Your preparation should include scouring the company website and learning everything you can about the firm. Then prepare a list of smart, relevant questions to ask during the interview. Doing this will show you are interested in the company and that's what all interviewers care about.

2. Get Recommended. During the interview process you are likely to meet with many of the people in the company or department. This is a golden opportunity to get them to recommend you to the hiring manager. It is imperative to establish a repore with these people and make them feel comfortable around you. When you sit down with them, don't talk about yourself. Ask the staffers about their work, how they got the job, and what they like about their work.

People love talking about themselves, and they form positive recollections about people who listen to them. This will allow them to remember you, and they're likely to talk about you to the hiring manager.

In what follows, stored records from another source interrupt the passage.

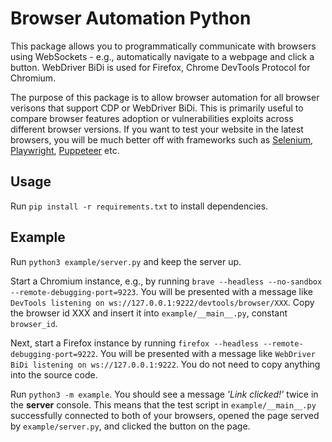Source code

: # Browser Automation Python

This package allows you to programmatically communicate with browsers using WebSockets - e.g., automatically navigate to a webpage and click a button. WebDriver BiDi is used for Firefox, Chrome DevTools Protocol for Chromium.

The purpose of this package is to allow browser automation for all browser verisons that support CDP or WebDriver BiDi. This is primarily useful to compare browser features adoption or vulnerabilities exploits across different browser versions. If you want to test your website in the latest browsers, you will be much better off with frameworks such as [Selenium](https://www.selenium.dev/), [Playwright](https://playwright.dev/), [Puppeteer](https://pptr.dev/) etc.

## Usage

Run `pip install -r requirements.txt` to install dependencies.

## Example
Run `python3 example/server.py` and keep the server up.

Start a Chromium instance, e.g., by running `brave --headless --no-sandbox --remote-debugging-port=9223`. You will be presented with a message like `DevTools listening on ws://127.0.0.1:9222/devtools/browser/XXX`. Copy the browser id XXX and insert it into `example/__main__.py`, constant `browser_id`.

Next, start a Firefox instance by running `firefox --headless --remote-debugging-port=9222`. You will be presented with a message like `WebDriver BiDi listening on ws://127.0.0.1:9222`. You do not need to copy anything into the source code.

Run `python3 -m example`. You should see a message *'Link clicked!'* twice in the **server** console. This means that the test script in `example/__main__.py` successfully connected to both of your browsers, opened the page served by `example/server.py`, and clicked the button on the page.
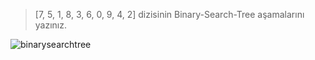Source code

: > [7, 5, 1, 8, 3, 6, 0, 9, 4, 2] dizisinin Binary-Search-Tree aşamalarını yazınız.

![binarysearchtree](https://user-images.githubusercontent.com/88919177/142423427-3b815c87-cf1b-4bd0-bd7c-efc6c09a3e4e.png)
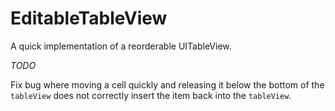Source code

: EditableTableView
=================

A quick implementation of a reorderable UITableView.

*TODO*

Fix bug where moving a cell quickly and releasing it below the bottom of the `tableView` does not correctly insert the item back into the `tableView`. 

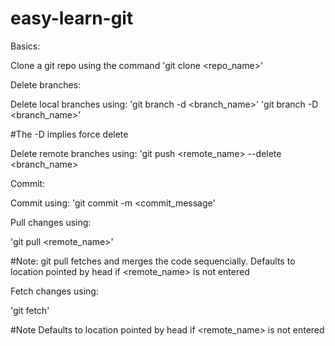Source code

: # easy-learn-git

Basics:

Clone a git repo using the command 'git clone <repo_name>'

Delete branches:

Delete local branches using:
'git branch -d <branch_name>'
'git branch -D <branch_name>'

#The -D implies force delete

Delete remote branches using:
'git push <remote_name> --delete <branch_name>


Commit:

Commit using:
'git commit -m <commit_message'

Pull changes using: 

'git pull <remote_name>'

#Note: git pull fetches and merges the code sequencially. Defaults to location pointed by head if <remote_name> is not entered

Fetch changes using:

'git fetch'

#Note Defaults to location pointed by head if <remote_name> is not entered
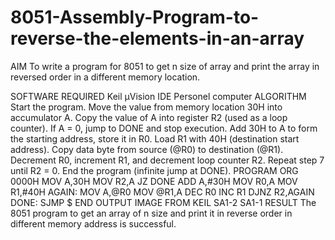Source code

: # 8051-Assembly-Program-to-reverse-the-elements-in-an-array

AIM
To write a program for 8051 to get n size of array and print the array in reversed order in a different memory location.

SOFTWARE REQUIRED
Keil µVision IDE
Personel computer
ALGORITHM
Start the program.
Move the value from memory location 30H into accumulator A.
Copy the value of A into register R2 (used as a loop counter).
If A = 0, jump to DONE and stop execution.
Add 30H to A to form the starting address, store it in R0.
Load R1 with 40H (destination start address).
Copy data byte from source (@R0) to destination (@R1).
Decrement R0, increment R1, and decrement loop counter R2.
Repeat step 7 until R2 = 0.
End the program (infinite jump at DONE).
PROGRAM
ORG 0000H
MOV A,30H
MOV R2,A
JZ DONE
ADD A,#30H
MOV R0,A
MOV R1,#40H
AGAIN:
MOV A,@R0
MOV @R1,A
DEC R0
INC R1
DJNZ R2,AGAIN
DONE:
SJMP $
END
OUTPUT IMAGE FROM KEIL
SA1-2 SA1-1
RESULT
The 8051 program to get an array of n size and print it in reverse order in different memory address is successful.
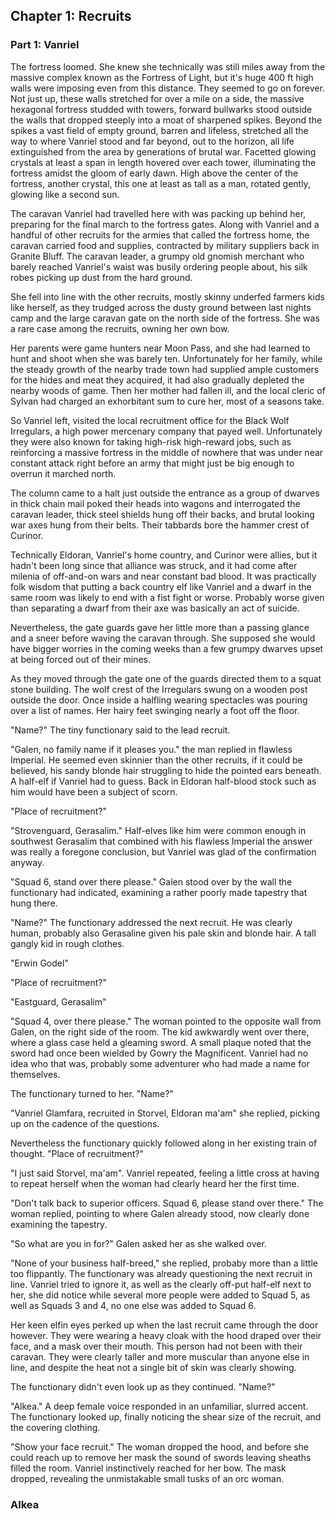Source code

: ## Chapter 1: Recruits

### Part 1: Vanriel

The fortress loomed. She knew she technically was still miles away from the massive complex known as the Fortress of Light, but it's huge 400 ft high walls were imposing even from this distance. They seemed to go on forever. Not just up, these walls stretched for over a mile on a side, the massive hexagonal fortress studded with towers, forward bullwarks stood outside the walls that dropped steeply into a moat of sharpened spikes. Beyond the spikes a vast field of empty ground, barren and lifeless, stretched all the way to where Vanriel stood and far beyond, out to the horizon, all life extinguished from the area by generations of brutal war. Facetted glowing crystals at least a span in length hovered over each tower, illuminating the fortress amidst the gloom of early dawn. High above the center of the fortress, another crystal, this one at least as tall as a man, rotated gently, glowing like a second sun.

The caravan Vanriel had travelled here with was packing up behind her, preparing for the final march to the fortress gates. Along with Vanriel and a handful of other recruits for the armies that called the fortress home, the caravan carried food and supplies, contracted by military suppliers back in Granite Bluff. The caravan leader, a grumpy old gnomish merchant who barely reached Vanriel's waist was busily ordering people about, his silk robes picking up dust from the hard ground.

She fell into line with the other recruits, mostly skinny underfed farmers kids like herself, as they trudged across the dusty ground between last nights camp and the large caravan gate on the north side of the fortress. She was a rare case among the recruits, owning her own bow. 

Her parents were game hunters near Moon Pass, and she had learned to hunt and shoot when she was barely ten. Unfortunately for her family, while the steady growth of the nearby trade town had supplied ample customers for the hides and meat they acquired, it had also gradually depleted the nearby woods of game. Then her mother had fallen ill, and the local cleric of Sylvan had charged an exhorbitant sum to cure her, most of a seasons take. 

So Vanriel left, visited the local recruitment office for the Black Wolf Irregulars, a high power mercenary company that payed well. Unfortunately they were also known for taking high-risk high-reward jobs, such as reinforcing a massive fortress in the middle of nowhere that was under near constant attack right before an army that might just be big enough to overrun it marched north.

The column came to a halt just outside the entrance as a group of dwarves in thick chain mail poked their heads into wagons and interrogated the caravan leader, thick steel shields hung off their backs, and brutal looking war axes hung from their belts. Their tabbards bore the hammer crest of Curinor.

Technically Eldoran, Vanriel's home country, and Curinor were allies, but it hadn't been long since that alliance was struck, and it had come after milenia of off-and-on wars and near constant bad blood. It was practically folk wisdom that putting a back country elf like Vanriel and a dwarf in the same room was likely to end with a fist fight or worse. Probably worse given than separating a dwarf from their axe was basically an act of suicide.

Nevertheless, the gate guards gave her little more than a passing glance and a sneer before waving the caravan through. She supposed she would have bigger worries in the coming weeks than a few grumpy dwarves upset at being forced out of their mines.

As they moved through the gate one of the guards directed them to a squat stone building. The wolf crest of the Irregulars swung on a wooden post outside the door. Once inside a halfling wearing spectacles was pouring over a list of names. Her hairy feet swinging nearly a foot off the floor.

"Name?" The tiny functionary said to the lead recruit.

"Galen, no family name if it pleases you." the man replied in flawless Imperial. He seemed even skinnier than the other recruits, if it could be believed, his sandy blonde hair struggling to hide the pointed ears beneath. A half-elf if Vanriel had to guess. Back in Eldoran half-blood stock such as him would have been a subject of scorn.

"Place of recruitment?"

"Strovenguard, Gerasalim." Half-elves like him were common enough in southwest Gerasalim that combined with his flawless Imperial the answer was really a foregone conclusion, but Vanriel was glad of the confirmation anyway.

"Squad 6, stand over there please." Galen stood over by the wall the functionary had indicated, examining a rather poorly made tapestry that hung there.

"Name?" The functionary addressed the next recruit. He was clearly human, probably also Gerasaline given his pale skin and blonde hair. A tall gangly kid in rough clothes.

"Erwin Godel"

"Place of recruitment?"

"Eastguard, Gerasalim"

"Squad 4, over there please." The woman pointed to the opposite wall from Galen, on the right side of the room. The kid awkwardly went over there, where a glass case held a gleaming sword. A small plaque noted that the sword had once been wielded by Gowry the Magnificent. Vanriel had no idea who that was, probably some adventurer who had made a name for themselves.

The functionary turned to her. "Name?"

"Vanriel Glamfara, recruited in Storvel, Eldoran ma'am" she replied, picking up on the cadence of the questions.

Nevertheless the functionary quickly followed along in her existing train of thought. "Place of recruitment?"

"I just said Storvel, ma'am". Vanriel repeated, feeling a little cross at having to repeat herself when the woman had clearly heard her the first time.

"Don't talk back to superior officers. Squad 6, please stand over there." The woman replied, pointing to where Galen already stood, now clearly done examining the tapestry.

"So what are you in for?" Galen asked her as she walked over.

"None of your business half-breed," she replied, probaby more than a little too flippantly. The functionary was already questioning the next recruit in line. Vanriel tried to ignore it, as well as the clearly off-put half-elf next to her, she did notice while several more people were added to Squad 5, as well as Squads 3 and 4, no one else was added to Squad 6.

Her keen elfin eyes perked up when the last recruit came through the door however. They were wearing a heavy cloak with the hood draped over their face, and a mask over their mouth. This person had not been with their caravan. They were clearly taller and more muscular than anyone else in line, and despite the heat not a single bit of skin was clearly showing.

The functionary didn't even look up as they continued. "Name?"

"Alkea." A deep female voice responded in an unfamiliar, slurred accent. The functionary looked up, finally noticing the shear size of the recruit, and the covering clothing.

"Show your face recruit." The woman dropped the hood, and before she could reach up to remove her mask the sound of swords leaving sheaths filled the room. Vanriel instinctively reached for her bow. The mask dropped, revealing the unmistakable small tusks of an orc woman.

### Alkea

If they're impressed, the manager will know.

3. References Make a Difference. Many people often have a list of references with them. They usually wait for their references to be called on after the interview. But a powerful tactic would be to have your best reference call the person you interviewed with BEFORE they call them. Envision the call going something like this...

"Hi, Mike. This is John Miller. You just interviewed Laura Jones, and she asked if I'd serve as her reference. I was her manager at XYZ Industries. I just wanted to reach out to you and tell you what a great find I think she'd be for a company like yours ... "

A message like this on the hiring managers voicemail could be the clincher you need to get the job.